Source texts of formatted documents:
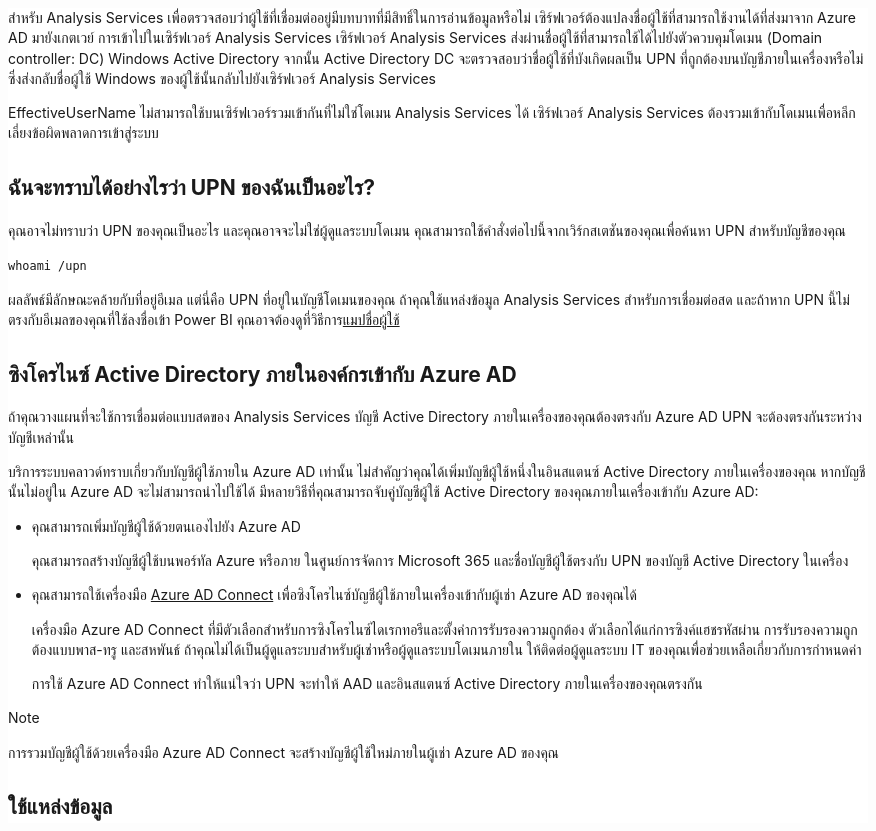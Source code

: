 สำหรับ Analysis Services เพื่อตรวจสอบว่าผู้ใช้ที่เชื่อมต่ออยู่มีบทบาทที่มีสิทธิ์ในการอ่านข้อมูลหรือไม่ เซิร์ฟเวอร์ต้องแปลงชื่อผู้ใช้ที่สามารถใช้งานได้ที่ส่งมาจาก Azure AD มายังเกตเวย์ การเข้าไปในเซิร์ฟเวอร์ Analysis Services เซิร์ฟเวอร์ Analysis Services ส่งผ่านชื่อผู้ใช้ที่สามารถใช้ได้ไปยังตัวควบคุมโดเมน (Domain controller: DC) Windows Active Directory จากนั้น Active Directory DC จะตรวจสอบว่าชื่อผู้ใช้ที่บังเกิดผลเป็น UPN ที่ถูกต้องบนบัญชีภายในเครื่องหรือไม่ ซึ่งส่งกลับชื่อผู้ใช้ Windows ของผู้ใช้นั้นกลับไปยังเซิร์ฟเวอร์ Analysis Services

EffectiveUserName ไม่สามารถใช้บนเซิร์ฟเวอร์รวมเข้ากันที่ไม่ใช่โดเมน Analysis Services ได้ เซิร์ฟเวอร์ Analysis Services ต้องรวมเข้ากับโดเมนเพื่อหลีกเลี่ยงข้อผิดพลาดการเข้าสู่ระบบ

## <a name="how-do-i-tell-what-my-upn-is"></a>ฉันจะทราบได้อย่างไรว่า UPN ของฉันเป็นอะไร?

คุณอาจไม่ทราบว่า UPN ของคุณเป็นอะไร และคุณอาจจะไม่ใช่ผู้ดูแลระบบโดเมน คุณสามารถใช้คำสั่งต่อไปนี้จากเวิร์กสเตชันของคุณเพื่อค้นหา UPN สำหรับบัญชีของคุณ

    whoami /upn

ผลลัพธ์มีลักษณะคล้ายกับที่อยู่อีเมล แต่นี่คือ UPN ที่อยู่ในบัญชีโดเมนของคุณ ถ้าคุณใช้แหล่งข้อมูล Analysis Services สำหรับการเชื่อมต่อสด และถ้าหาก UPN นี้ไม่ตรงกับอีเมลของคุณที่ใช้ลงชื่อเข้า Power BI คุณอาจต้องดูที่วิธีการ[แมปชื่อผู้ใช้](#map-user-names-for-analysis-services-data-sources)

## <a name="synchronize-an-on-premises-active-directory-with-azure-ad"></a>ซิงโครไนซ์ Active Directory ภายในองค์กรเข้ากับ Azure AD

ถ้าคุณวางแผนที่จะใช้การเชื่อมต่อแบบสดของ Analysis Services บัญชี Active Directory ภายในเครื่องของคุณต้องตรงกับ Azure AD UPN จะต้องตรงกันระหว่างบัญชีเหล่านั้น

บริการระบบคลาวด์ทราบเกี่ยวกับบัญชีผู้ใช้ภายใน Azure AD เท่านั้น ไม่สำคัญว่าคุณได้เพิ่มบัญชีผู้ใช้หนึ่งในอินสแตนซ์ Active Directory ภายในเครื่องของคุณ หากบัญชีนั้นไม่อยู่ใน Azure AD จะไม่สามารถนำไปใช้ได้ มีหลายวิธีที่คุณสามารถจับคู่บัญชีผู้ใช้ Active Directory ของคุณภายในเครื่องเข้ากับ Azure AD:

- คุณสามารถเพิ่มบัญชีผู้ใช้ด้วยตนเองไปยัง Azure AD

   คุณสามารถสร้างบัญชีผู้ใช้บนพอร์ทัล Azure หรือภาย ในศูนย์การจัดการ Microsoft 365 และชื่อบัญชีผู้ใช้ตรงกับ UPN ของบัญชี Active Directory ในเครื่อง

- คุณสามารถใช้เครื่องมือ [Azure AD Connect](/azure/active-directory/hybrid/how-to-connect-sync-whatis) เพื่อซิงโครไนซ์บัญชีผู้ใช้ภายในเครื่องเข้ากับผู้เช่า Azure AD ของคุณได้

   เครื่องมือ Azure AD Connect ที่มีตัวเลือกสำหรับการซิงโครไนซ์ไดเรกทอรีและตั้งค่าการรับรองความถูกต้อง ตัวเลือกได้แก่การซิงค์แฮชรหัสผ่าน การรับรองความถูกต้องแบบพาส-ทรู และสหพันธ์ ถ้าคุณไม่ได้เป็นผู้ดูแลระบบสำหรับผู้เช่าหรือผู้ดูแลระบบโดเมนภายใน ให้ติดต่อผู้ดูแลระบบ IT ของคุณเพื่อช่วยเหลือเกี่ยวกับการกำหนดค่า

   การใช้ Azure AD Connect ทำให้แน่ใจว่า UPN จะทำให้ AAD และอินสแตนซ์ Active Directory ภายในเครื่องของคุณตรงกัน

> [!NOTE]
> การรวมบัญชีผู้ใช้ด้วยเครื่องมือ Azure AD Connect จะสร้างบัญชีผู้ใช้ใหม่ภายในผู้เช่า Azure AD ของคุณ

## <a name="use-the-data-source"></a>ใช้แหล่งข้อมูล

TASK DETAILS: Starting from the data above, filter for lines with "ณสามารถใช" and copy each one.

SOLUTION TO THE PROBLEM:
คุณอาจไม่ทราบว่า UPN ของคุณเป็นอะไร และคุณอาจจะไม่ใช่ผู้ดูแลระบบโดเมน คุณสามารถใช้คำสั่งต่อไปนี้จากเวิร์กสเตชันของคุณเพื่อค้นหา UPN สำหรับบัญชีของคุณ
- คุณสามารถใช้เครื่องมือ [Azure AD Connect](/azure/active-directory/hybrid/how-to-connect-sync-whatis) เพื่อซิงโครไนซ์บัญชีผู้ใช้ภายในเครื่องเข้ากับผู้เช่า Azure AD ของคุณได้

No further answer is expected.